After a few difficult years, 3 teachers discuss what they anticipate for the start of the school year
BALTIMORE — In just one week, teachers across the state will return to their schools to prepare for the 2022 school year.
I sat down with three teachers from Baltimore County to find out how they’re doing after a very difficult few years and to see if they anticipate anything like a “normal school year.”
Although Katherine Mullen, a veteran high school history teacher, said she “threw the word ‘normal’ out the window a long time ago, probably two years ago.”
Sitting alongside Leonard Foust Jr., a high school media and broadcasting teacher, and Christina Phillips, a middle school Spanish teacher, Mullen said schools are “a microcosm of the community” as families grapple to increased violence, inflation and consequences. of the COVID-19 pandemic.
“I’ve had a lot of students who have lost multiple family members to COVID and I’ve lost family members to COVID,” said Phillips, who is entering her fifth year of teaching.
Foust, who taught for 15 years, said students carry that baggage into the classroom.
“And when they come with that background, we have to make them feel comfortable enough to teach the material,” he said.
All three agreed that teacher burnout is a problem and one of the reasons there is a nationwide shortage of educators.
“The workload was unmanageable even before the pandemic, but when we went back there last year, I think a lot of teachers last year have just reached breaking point,” Mullen said.

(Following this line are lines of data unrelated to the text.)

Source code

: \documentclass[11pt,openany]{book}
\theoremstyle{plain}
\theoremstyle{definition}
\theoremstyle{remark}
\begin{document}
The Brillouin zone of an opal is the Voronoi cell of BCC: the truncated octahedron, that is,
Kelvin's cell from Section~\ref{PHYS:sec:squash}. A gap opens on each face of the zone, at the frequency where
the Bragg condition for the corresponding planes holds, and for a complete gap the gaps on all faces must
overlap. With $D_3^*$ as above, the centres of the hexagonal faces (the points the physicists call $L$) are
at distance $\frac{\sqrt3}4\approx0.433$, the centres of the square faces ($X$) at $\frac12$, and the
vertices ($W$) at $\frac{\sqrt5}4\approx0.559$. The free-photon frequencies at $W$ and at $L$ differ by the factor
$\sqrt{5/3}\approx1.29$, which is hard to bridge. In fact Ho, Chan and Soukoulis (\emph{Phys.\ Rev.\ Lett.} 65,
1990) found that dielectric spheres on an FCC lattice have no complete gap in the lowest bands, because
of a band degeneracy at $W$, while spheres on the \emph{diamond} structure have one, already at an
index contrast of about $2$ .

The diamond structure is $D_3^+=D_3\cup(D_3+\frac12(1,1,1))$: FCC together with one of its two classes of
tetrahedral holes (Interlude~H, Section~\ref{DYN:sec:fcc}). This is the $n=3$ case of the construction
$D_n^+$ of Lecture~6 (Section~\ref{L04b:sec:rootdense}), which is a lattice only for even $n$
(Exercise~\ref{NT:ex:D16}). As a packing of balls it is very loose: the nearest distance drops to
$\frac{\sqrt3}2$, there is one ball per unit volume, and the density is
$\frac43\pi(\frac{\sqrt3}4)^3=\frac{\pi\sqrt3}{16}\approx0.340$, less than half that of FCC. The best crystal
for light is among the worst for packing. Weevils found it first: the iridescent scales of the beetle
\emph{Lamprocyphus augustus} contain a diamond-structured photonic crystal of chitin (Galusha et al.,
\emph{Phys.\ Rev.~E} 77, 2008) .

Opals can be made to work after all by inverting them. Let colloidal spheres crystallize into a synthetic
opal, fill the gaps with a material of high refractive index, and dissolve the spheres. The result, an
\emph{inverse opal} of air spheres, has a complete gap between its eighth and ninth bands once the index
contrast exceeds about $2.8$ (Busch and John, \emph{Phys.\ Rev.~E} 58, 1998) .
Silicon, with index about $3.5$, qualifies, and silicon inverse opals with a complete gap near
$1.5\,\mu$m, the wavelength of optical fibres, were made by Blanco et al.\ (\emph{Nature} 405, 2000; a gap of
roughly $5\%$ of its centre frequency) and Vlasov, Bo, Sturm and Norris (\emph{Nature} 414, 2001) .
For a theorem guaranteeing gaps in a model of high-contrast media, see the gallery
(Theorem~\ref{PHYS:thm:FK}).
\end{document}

Phillips added: “And a lot of them are people who love education, who love students. But the workload is untenable. For their health and for their sanity in particular, they had to go.”
The trio said teachers aren’t necessarily respected as experts, but many parents have discovered how difficult the job can be with remote learning.
“And the parents wanted them back in class immediately,” Foust said with a smile.
Mullen, Phillips and Foust said they were aware of the mental health crisis facing college students, pointing to increased levels of social anxiety.
“That’s probably the most I’ve had to be able to stop and really ask a student, ‘How are you? How are you?'” Foust said.
Some students answered “No”.
“A lot of students come to school because they know someone will ask them that. They know someone will ask them,” Mullen said. “And they’re not well and they need someone to find out.”
Even with all of these challenges, Mullen is excited for the school year.
“It’s so much fun,” she said. “Despite all those things we just said, it’s so much fun.”